Your assignment: Repeat all the lines below exactly, but omit the pictures.

(Stored data)
>>

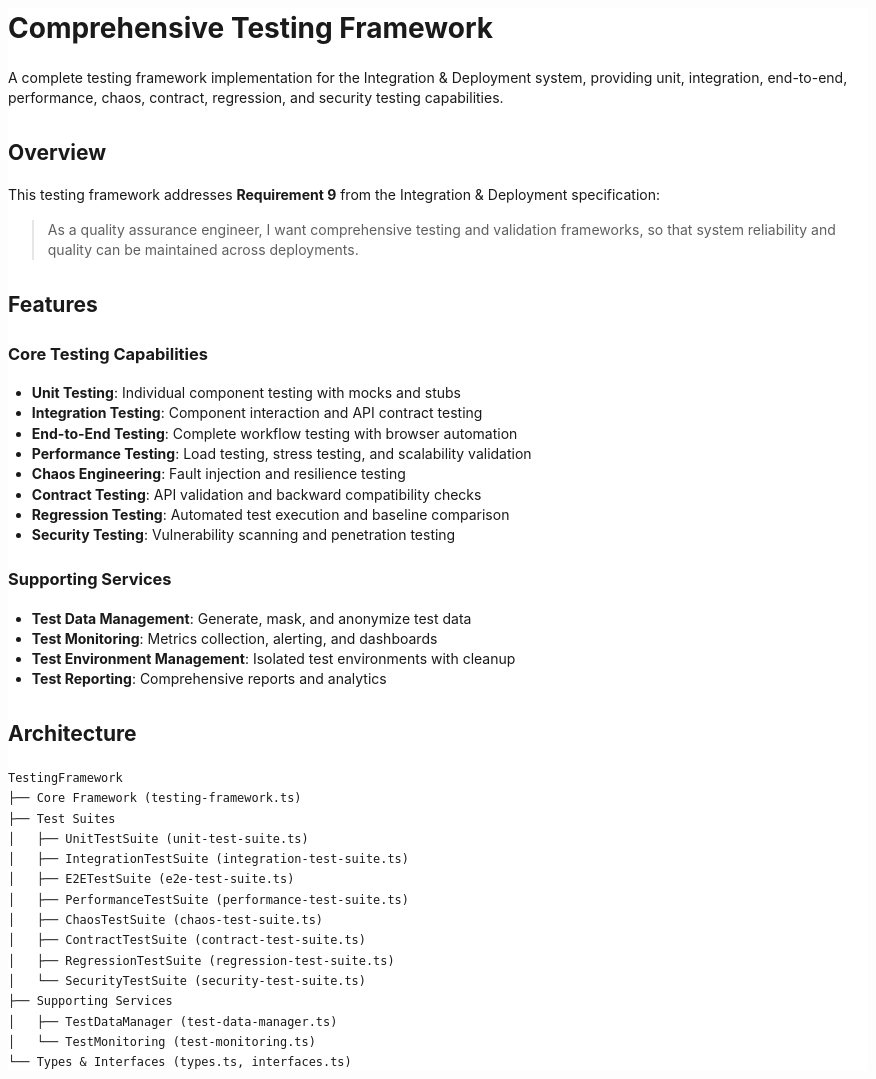 # Comprehensive Testing Framework

A complete testing framework implementation for the Integration & Deployment system, providing unit, integration, end-to-end, performance, chaos, contract, regression, and security testing capabilities.

## Overview

This testing framework addresses **Requirement 9** from the Integration & Deployment specification:

> As a quality assurance engineer, I want comprehensive testing and validation frameworks, so that system reliability and quality can be maintained across deployments.

## Features

### Core Testing Capabilities

- **Unit Testing**: Individual component testing with mocks and stubs
- **Integration Testing**: Component interaction and API contract testing  
- **End-to-End Testing**: Complete workflow testing with browser automation
- **Performance Testing**: Load testing, stress testing, and scalability validation
- **Chaos Engineering**: Fault injection and resilience testing
- **Contract Testing**: API validation and backward compatibility checks
- **Regression Testing**: Automated test execution and baseline comparison
- **Security Testing**: Vulnerability scanning and penetration testing

### Supporting Services

- **Test Data Management**: Generate, mask, and anonymize test data
- **Test Monitoring**: Metrics collection, alerting, and dashboards
- **Test Environment Management**: Isolated test environments with cleanup
- **Test Reporting**: Comprehensive reports and analytics

## Architecture

```
TestingFramework
├── Core Framework (testing-framework.ts)
├── Test Suites
│   ├── UnitTestSuite (unit-test-suite.ts)
│   ├── IntegrationTestSuite (integration-test-suite.ts)
│   ├── E2ETestSuite (e2e-test-suite.ts)
│   ├── PerformanceTestSuite (performance-test-suite.ts)
│   ├── ChaosTestSuite (chaos-test-suite.ts)
│   ├── ContractTestSuite (contract-test-suite.ts)
│   ├── RegressionTestSuite (regression-test-suite.ts)
│   └── SecurityTestSuite (security-test-suite.ts)
├── Supporting Services
│   ├── TestDataManager (test-data-manager.ts)
│   └── TestMonitoring (test-monitoring.ts)
└── Types & Interfaces (types.ts, interfaces.ts)
```
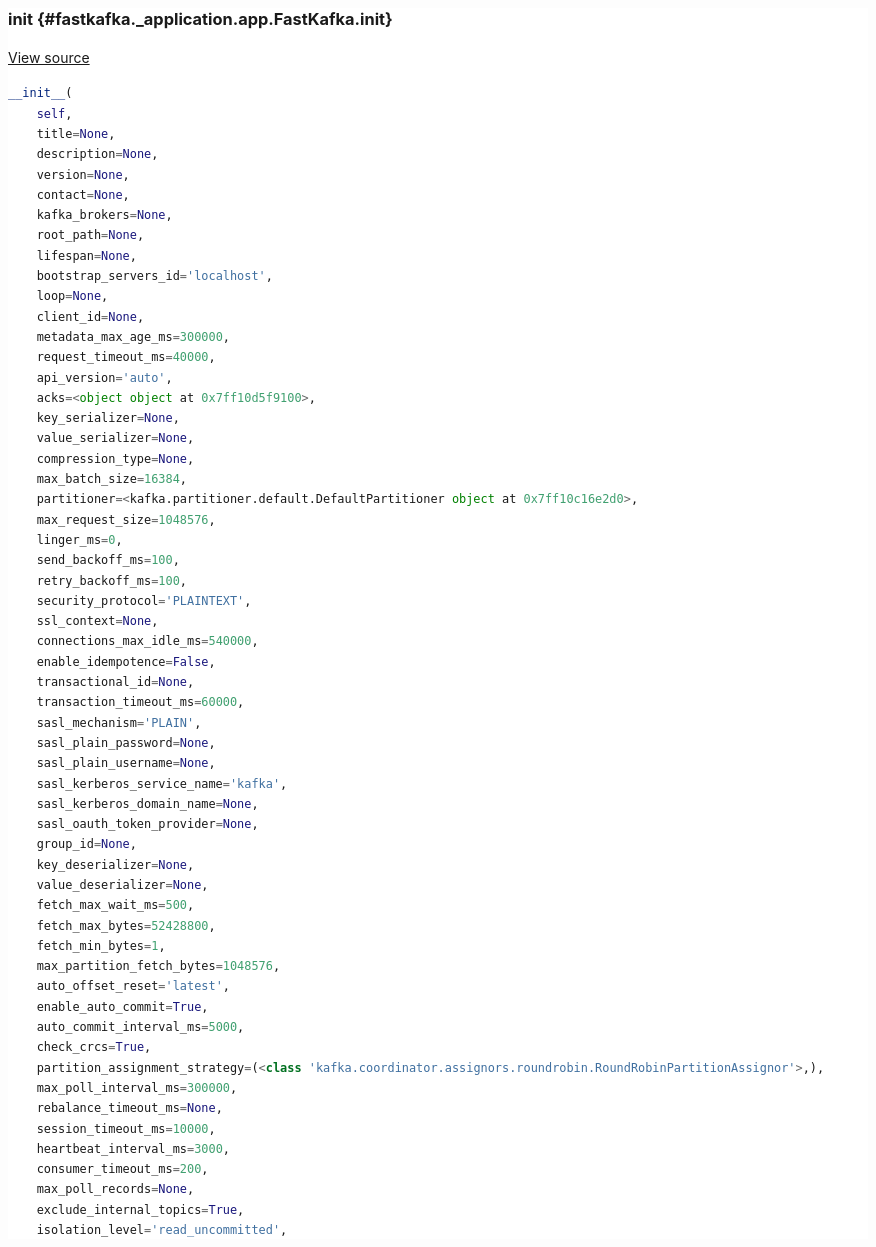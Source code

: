 ### __init__ {#fastkafka._application.app.FastKafka.init}

<a href="https://github.com/airtai/fastkafka/blob/0.8.0/fastkafka/_application/app.py#L179-L305" class="link-to-source" target="_blank">View source</a>

```py
__init__(
    self,
    title=None,
    description=None,
    version=None,
    contact=None,
    kafka_brokers=None,
    root_path=None,
    lifespan=None,
    bootstrap_servers_id='localhost',
    loop=None,
    client_id=None,
    metadata_max_age_ms=300000,
    request_timeout_ms=40000,
    api_version='auto',
    acks=<object object at 0x7ff10d5f9100>,
    key_serializer=None,
    value_serializer=None,
    compression_type=None,
    max_batch_size=16384,
    partitioner=<kafka.partitioner.default.DefaultPartitioner object at 0x7ff10c16e2d0>,
    max_request_size=1048576,
    linger_ms=0,
    send_backoff_ms=100,
    retry_backoff_ms=100,
    security_protocol='PLAINTEXT',
    ssl_context=None,
    connections_max_idle_ms=540000,
    enable_idempotence=False,
    transactional_id=None,
    transaction_timeout_ms=60000,
    sasl_mechanism='PLAIN',
    sasl_plain_password=None,
    sasl_plain_username=None,
    sasl_kerberos_service_name='kafka',
    sasl_kerberos_domain_name=None,
    sasl_oauth_token_provider=None,
    group_id=None,
    key_deserializer=None,
    value_deserializer=None,
    fetch_max_wait_ms=500,
    fetch_max_bytes=52428800,
    fetch_min_bytes=1,
    max_partition_fetch_bytes=1048576,
    auto_offset_reset='latest',
    enable_auto_commit=True,
    auto_commit_interval_ms=5000,
    check_crcs=True,
    partition_assignment_strategy=(<class 'kafka.coordinator.assignors.roundrobin.RoundRobinPartitionAssignor'>,),
    max_poll_interval_ms=300000,
    rebalance_timeout_ms=None,
    session_timeout_ms=10000,
    heartbeat_interval_ms=3000,
    consumer_timeout_ms=200,
    max_poll_records=None,
    exclude_internal_topics=True,
    isolation_level='read_uncommitted',
```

<<

Expected answer:
 # Comprehensive Testing Framework

A complete testing framework implementation for the Integration & Deployment system, providing unit, integration, end-to-end, performance, chaos, contract, regression, and security testing capabilities.

## Overview

This testing framework addresses **Requirement 9** from the Integration & Deployment specification:

> As a quality assurance engineer, I want comprehensive testing and validation frameworks, so that system reliability and quality can be maintained across deployments.

## Features

### Core Testing Capabilities

- **Unit Testing**: Individual component testing with mocks and stubs
- **Integration Testing**: Component interaction and API contract testing  
- **End-to-End Testing**: Complete workflow testing with browser automation
- **Performance Testing**: Load testing, stress testing, and scalability validation
- **Chaos Engineering**: Fault injection and resilience testing
- **Contract Testing**: API validation and backward compatibility checks
- **Regression Testing**: Automated test execution and baseline comparison
- **Security Testing**: Vulnerability scanning and penetration testing

### Supporting Services

- **Test Data Management**: Generate, mask, and anonymize test data
- **Test Monitoring**: Metrics collection, alerting, and dashboards
- **Test Environment Management**: Isolated test environments with cleanup
- **Test Reporting**: Comprehensive reports and analytics

## Architecture

```
TestingFramework
├── Core Framework (testing-framework.ts)
├── Test Suites
│   ├── UnitTestSuite (unit-test-suite.ts)
│   ├── IntegrationTestSuite (integration-test-suite.ts)
│   ├── E2ETestSuite (e2e-test-suite.ts)
│   ├── PerformanceTestSuite (performance-test-suite.ts)
│   ├── ChaosTestSuite (chaos-test-suite.ts)
│   ├── ContractTestSuite (contract-test-suite.ts)
│   ├── RegressionTestSuite (regression-test-suite.ts)
│   └── SecurityTestSuite (security-test-suite.ts)
├── Supporting Services
│   ├── TestDataManager (test-data-manager.ts)
│   └── TestMonitoring (test-monitoring.ts)
└── Types & Interfaces (types.ts, interfaces.ts)
```
Source code

: ### __init__ {#fastkafka._application.app.FastKafka.init}

<a href="https://github.com/airtai/fastkafka/blob/0.8.0/fastkafka/_application/app.py#L179-L305" class="link-to-source" target="_blank">View source</a>

```py
__init__(
    self,
    title=None,
    description=None,
    version=None,
    contact=None,
    kafka_brokers=None,
    root_path=None,
    lifespan=None,
    bootstrap_servers_id='localhost',
    loop=None,
    client_id=None,
    metadata_max_age_ms=300000,
    request_timeout_ms=40000,
    api_version='auto',
    acks=<object object at 0x7ff10d5f9100>,
    key_serializer=None,
    value_serializer=None,
    compression_type=None,
    max_batch_size=16384,
    partitioner=<kafka.partitioner.default.DefaultPartitioner object at 0x7ff10c16e2d0>,
    max_request_size=1048576,
    linger_ms=0,
    send_backoff_ms=100,
    retry_backoff_ms=100,
    security_protocol='PLAINTEXT',
    ssl_context=None,
    connections_max_idle_ms=540000,
    enable_idempotence=False,
    transactional_id=None,
    transaction_timeout_ms=60000,
    sasl_mechanism='PLAIN',
    sasl_plain_password=None,
    sasl_plain_username=None,
    sasl_kerberos_service_name='kafka',
    sasl_kerberos_domain_name=None,
    sasl_oauth_token_provider=None,
    group_id=None,
    key_deserializer=None,
    value_deserializer=None,
    fetch_max_wait_ms=500,
    fetch_max_bytes=52428800,
    fetch_min_bytes=1,
    max_partition_fetch_bytes=1048576,
    auto_offset_reset='latest',
    enable_auto_commit=True,
    auto_commit_interval_ms=5000,
    check_crcs=True,
    partition_assignment_strategy=(<class 'kafka.coordinator.assignors.roundrobin.RoundRobinPartitionAssignor'>,),
    max_poll_interval_ms=300000,
    rebalance_timeout_ms=None,
    session_timeout_ms=10000,
    heartbeat_interval_ms=3000,
    consumer_timeout_ms=200,
    max_poll_records=None,
    exclude_internal_topics=True,
    isolation_level='read_uncommitted',
```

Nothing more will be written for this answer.